- Record excerpts
::::

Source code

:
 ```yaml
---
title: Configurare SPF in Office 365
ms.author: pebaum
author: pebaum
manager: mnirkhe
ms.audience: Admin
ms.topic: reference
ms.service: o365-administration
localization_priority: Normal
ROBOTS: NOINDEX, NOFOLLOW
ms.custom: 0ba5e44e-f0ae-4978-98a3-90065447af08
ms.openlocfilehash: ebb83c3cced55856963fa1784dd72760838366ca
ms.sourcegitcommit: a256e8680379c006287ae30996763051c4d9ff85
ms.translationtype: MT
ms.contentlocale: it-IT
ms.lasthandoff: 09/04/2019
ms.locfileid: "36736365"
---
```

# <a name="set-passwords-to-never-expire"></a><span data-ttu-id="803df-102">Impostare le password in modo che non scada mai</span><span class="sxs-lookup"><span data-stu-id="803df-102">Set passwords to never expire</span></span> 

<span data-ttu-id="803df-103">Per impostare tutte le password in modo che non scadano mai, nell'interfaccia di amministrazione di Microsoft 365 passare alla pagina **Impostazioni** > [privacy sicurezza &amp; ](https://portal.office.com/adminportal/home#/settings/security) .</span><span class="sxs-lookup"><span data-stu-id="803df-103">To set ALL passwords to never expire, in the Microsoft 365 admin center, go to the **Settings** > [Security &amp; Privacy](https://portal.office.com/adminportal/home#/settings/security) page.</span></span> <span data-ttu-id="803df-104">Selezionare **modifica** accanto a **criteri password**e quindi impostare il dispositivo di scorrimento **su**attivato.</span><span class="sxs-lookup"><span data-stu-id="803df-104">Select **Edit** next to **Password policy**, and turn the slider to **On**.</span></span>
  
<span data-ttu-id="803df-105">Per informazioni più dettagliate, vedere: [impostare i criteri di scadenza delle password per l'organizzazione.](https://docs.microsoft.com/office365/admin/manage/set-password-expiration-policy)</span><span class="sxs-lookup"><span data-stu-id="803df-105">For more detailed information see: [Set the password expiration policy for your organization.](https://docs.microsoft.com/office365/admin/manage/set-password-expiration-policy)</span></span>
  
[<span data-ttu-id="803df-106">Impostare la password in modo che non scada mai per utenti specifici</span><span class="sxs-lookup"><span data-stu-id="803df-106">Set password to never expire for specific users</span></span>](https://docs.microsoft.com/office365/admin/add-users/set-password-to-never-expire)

::::

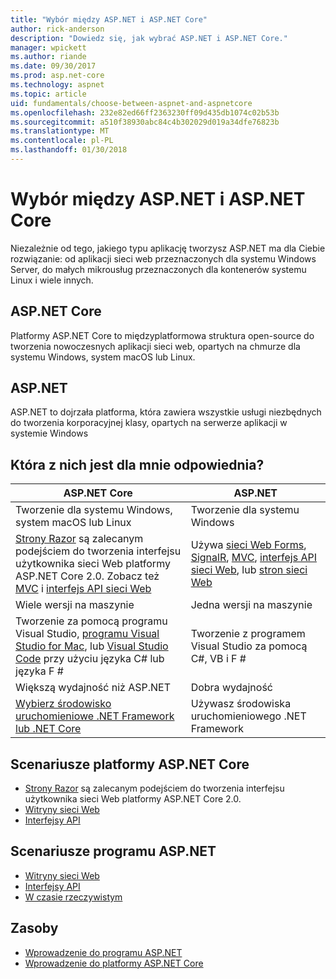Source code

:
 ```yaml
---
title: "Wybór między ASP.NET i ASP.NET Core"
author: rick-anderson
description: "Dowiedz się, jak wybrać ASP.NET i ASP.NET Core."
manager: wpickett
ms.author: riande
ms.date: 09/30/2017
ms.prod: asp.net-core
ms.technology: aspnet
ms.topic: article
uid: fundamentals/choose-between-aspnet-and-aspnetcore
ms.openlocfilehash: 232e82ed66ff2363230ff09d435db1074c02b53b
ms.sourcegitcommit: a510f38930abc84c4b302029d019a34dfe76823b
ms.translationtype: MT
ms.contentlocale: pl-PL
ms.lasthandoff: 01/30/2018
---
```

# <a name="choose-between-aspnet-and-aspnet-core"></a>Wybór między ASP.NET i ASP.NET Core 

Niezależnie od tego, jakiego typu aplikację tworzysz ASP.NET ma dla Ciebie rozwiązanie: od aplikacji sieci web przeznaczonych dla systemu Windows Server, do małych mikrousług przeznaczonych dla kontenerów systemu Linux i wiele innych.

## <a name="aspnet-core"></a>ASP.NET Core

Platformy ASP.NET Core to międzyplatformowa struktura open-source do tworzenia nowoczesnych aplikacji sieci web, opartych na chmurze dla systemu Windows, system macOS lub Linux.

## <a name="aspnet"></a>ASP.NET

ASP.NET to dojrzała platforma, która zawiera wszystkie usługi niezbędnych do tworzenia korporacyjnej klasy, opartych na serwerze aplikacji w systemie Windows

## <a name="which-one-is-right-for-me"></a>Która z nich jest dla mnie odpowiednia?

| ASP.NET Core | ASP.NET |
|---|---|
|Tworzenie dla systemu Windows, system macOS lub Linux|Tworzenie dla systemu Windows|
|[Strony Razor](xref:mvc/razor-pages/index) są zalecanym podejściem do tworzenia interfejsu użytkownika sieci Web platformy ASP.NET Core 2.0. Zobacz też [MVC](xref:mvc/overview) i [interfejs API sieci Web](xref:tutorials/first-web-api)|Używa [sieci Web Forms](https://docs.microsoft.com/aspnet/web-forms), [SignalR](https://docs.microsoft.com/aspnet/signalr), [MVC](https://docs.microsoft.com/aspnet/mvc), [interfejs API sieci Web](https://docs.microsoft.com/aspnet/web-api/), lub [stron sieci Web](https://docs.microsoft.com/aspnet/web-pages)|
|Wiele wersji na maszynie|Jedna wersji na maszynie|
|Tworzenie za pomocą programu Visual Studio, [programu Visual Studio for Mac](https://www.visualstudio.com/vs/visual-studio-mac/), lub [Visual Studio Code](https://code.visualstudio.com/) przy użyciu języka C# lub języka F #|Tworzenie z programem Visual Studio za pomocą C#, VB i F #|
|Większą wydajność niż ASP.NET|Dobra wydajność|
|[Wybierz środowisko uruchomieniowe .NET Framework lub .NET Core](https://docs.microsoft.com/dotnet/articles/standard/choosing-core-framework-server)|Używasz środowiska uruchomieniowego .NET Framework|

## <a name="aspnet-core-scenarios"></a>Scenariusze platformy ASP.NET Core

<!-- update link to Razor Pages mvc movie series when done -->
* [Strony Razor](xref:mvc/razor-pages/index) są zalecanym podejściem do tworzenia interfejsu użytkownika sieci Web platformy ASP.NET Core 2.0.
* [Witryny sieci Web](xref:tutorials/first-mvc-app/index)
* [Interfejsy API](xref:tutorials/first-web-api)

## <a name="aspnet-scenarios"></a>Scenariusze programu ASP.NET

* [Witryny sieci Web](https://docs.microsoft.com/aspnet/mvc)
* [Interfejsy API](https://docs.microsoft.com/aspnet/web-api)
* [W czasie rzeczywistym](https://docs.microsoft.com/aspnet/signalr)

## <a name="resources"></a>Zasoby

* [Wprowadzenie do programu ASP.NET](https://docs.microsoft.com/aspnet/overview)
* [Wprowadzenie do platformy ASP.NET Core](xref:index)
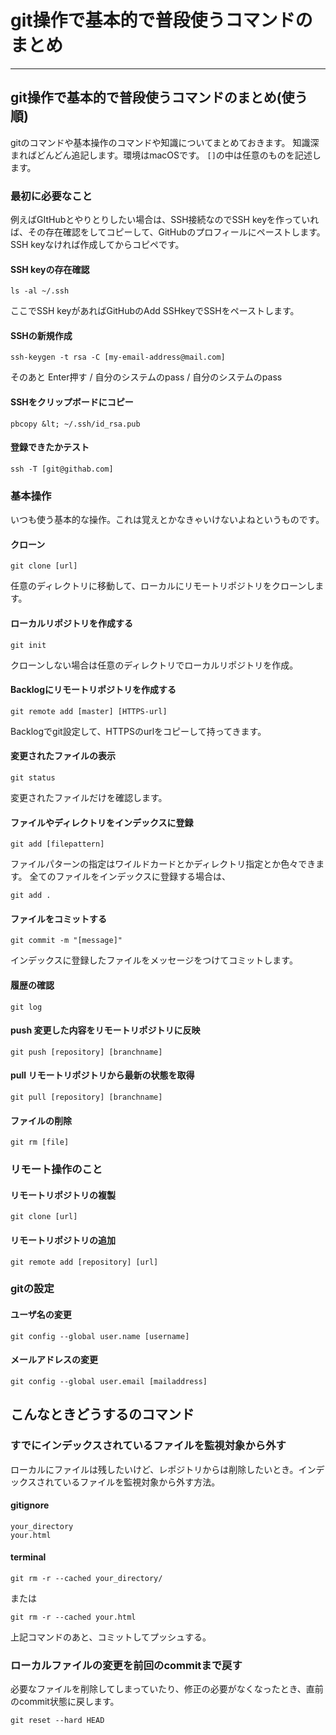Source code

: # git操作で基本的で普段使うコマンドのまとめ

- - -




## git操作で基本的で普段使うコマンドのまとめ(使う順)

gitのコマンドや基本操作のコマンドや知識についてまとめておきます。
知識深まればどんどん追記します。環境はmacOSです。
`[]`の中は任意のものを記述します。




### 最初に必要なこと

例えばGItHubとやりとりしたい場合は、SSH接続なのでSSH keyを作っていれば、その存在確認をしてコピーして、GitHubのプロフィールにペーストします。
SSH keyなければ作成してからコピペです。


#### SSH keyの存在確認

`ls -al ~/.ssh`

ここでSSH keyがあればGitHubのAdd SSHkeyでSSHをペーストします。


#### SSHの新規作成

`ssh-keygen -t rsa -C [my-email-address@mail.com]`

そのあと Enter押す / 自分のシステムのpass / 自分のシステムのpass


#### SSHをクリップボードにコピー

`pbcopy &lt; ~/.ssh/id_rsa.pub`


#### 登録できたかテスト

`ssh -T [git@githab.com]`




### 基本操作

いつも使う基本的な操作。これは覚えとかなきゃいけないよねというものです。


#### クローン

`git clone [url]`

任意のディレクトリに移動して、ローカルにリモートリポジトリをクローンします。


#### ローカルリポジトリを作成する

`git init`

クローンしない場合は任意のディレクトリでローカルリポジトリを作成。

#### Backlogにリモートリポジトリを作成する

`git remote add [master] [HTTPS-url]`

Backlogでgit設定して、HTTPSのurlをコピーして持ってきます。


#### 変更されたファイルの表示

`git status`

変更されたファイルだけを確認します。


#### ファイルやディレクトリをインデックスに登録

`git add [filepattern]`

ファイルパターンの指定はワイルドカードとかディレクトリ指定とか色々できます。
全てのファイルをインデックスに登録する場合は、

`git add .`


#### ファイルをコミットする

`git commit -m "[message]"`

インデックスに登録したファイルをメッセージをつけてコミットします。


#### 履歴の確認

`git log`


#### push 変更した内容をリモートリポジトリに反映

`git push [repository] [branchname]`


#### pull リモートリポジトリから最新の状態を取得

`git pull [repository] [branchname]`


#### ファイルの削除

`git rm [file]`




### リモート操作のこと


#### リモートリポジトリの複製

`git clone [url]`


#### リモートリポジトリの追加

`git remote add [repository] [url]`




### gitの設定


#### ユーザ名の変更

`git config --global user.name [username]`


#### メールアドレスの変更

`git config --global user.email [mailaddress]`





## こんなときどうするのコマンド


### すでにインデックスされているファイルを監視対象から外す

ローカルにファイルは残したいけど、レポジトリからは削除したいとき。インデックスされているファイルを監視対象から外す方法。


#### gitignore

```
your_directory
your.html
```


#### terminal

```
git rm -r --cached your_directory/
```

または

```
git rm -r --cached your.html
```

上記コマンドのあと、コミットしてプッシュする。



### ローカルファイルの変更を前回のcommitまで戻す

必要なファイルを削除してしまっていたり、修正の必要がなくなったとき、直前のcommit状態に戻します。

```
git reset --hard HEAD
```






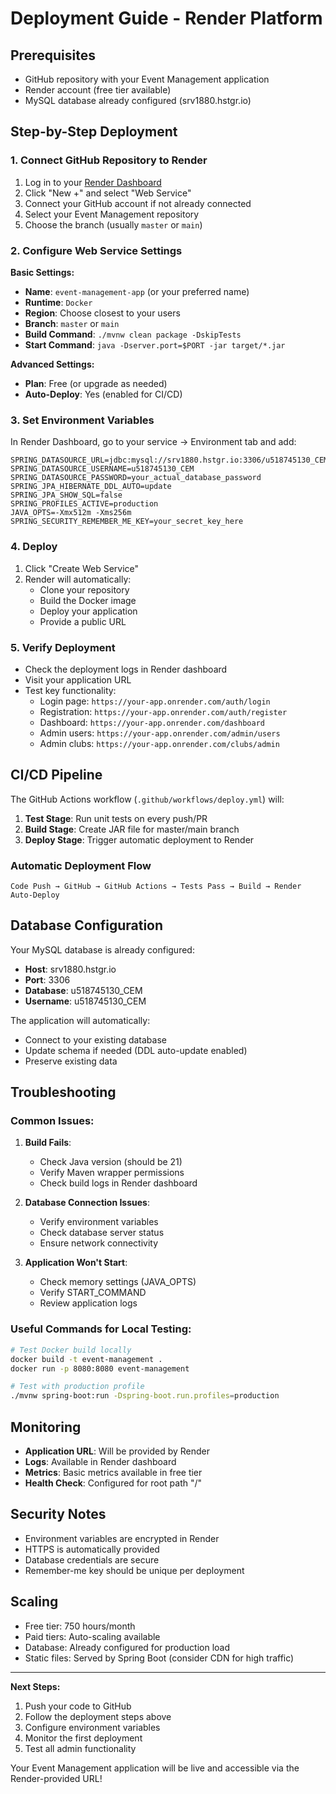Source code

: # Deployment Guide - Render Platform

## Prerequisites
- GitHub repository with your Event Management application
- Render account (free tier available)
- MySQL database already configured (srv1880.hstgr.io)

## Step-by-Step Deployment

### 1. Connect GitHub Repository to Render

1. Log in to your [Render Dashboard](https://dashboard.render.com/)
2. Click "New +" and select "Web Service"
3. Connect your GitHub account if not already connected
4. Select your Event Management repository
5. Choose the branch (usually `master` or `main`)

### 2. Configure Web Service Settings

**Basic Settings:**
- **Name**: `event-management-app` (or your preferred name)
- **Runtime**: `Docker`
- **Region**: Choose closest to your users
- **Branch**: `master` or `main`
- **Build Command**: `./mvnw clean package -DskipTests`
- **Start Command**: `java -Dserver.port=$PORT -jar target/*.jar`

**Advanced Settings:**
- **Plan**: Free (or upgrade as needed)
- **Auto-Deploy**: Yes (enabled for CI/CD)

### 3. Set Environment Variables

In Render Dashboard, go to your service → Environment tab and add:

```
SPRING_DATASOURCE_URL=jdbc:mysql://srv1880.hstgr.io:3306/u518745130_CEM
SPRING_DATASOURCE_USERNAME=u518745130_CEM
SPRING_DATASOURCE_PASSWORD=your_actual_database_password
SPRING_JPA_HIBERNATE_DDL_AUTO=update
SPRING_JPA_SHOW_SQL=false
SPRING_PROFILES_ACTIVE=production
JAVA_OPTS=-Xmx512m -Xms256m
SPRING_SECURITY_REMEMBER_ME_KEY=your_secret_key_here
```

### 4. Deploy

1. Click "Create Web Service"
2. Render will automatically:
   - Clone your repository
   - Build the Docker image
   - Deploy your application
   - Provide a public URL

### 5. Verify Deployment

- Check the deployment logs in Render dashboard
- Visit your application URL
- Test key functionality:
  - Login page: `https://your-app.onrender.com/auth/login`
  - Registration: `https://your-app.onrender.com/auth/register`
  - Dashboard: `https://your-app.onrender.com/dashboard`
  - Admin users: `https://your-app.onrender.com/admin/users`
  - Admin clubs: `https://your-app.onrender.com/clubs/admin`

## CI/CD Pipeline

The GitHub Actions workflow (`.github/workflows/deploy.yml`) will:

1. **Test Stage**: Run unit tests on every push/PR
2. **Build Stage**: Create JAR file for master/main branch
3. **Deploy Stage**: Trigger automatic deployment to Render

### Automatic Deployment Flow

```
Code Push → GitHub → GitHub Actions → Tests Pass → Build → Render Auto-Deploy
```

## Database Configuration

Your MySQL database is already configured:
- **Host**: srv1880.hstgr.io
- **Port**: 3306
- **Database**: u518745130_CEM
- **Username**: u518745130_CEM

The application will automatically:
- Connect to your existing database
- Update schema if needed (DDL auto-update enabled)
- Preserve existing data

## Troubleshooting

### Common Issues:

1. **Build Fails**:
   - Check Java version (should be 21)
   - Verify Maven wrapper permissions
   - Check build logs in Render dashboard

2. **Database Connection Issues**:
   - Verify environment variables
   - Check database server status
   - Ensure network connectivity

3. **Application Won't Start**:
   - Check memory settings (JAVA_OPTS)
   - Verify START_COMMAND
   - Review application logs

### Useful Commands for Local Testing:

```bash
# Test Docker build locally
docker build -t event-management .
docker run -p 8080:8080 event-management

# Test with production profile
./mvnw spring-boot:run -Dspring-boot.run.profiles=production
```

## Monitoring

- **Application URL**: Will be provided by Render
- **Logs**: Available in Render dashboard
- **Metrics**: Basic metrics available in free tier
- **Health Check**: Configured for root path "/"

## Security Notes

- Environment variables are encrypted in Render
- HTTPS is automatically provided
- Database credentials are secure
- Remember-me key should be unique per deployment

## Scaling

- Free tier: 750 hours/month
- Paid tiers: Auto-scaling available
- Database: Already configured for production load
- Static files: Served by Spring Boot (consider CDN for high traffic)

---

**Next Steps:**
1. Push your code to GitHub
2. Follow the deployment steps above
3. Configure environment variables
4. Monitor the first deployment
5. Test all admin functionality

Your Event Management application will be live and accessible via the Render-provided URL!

::::

- Your objective
I need every line of the material that includes "existing", so please copy them out.

- Task output
- Connect to your existing database
- Preserve existing data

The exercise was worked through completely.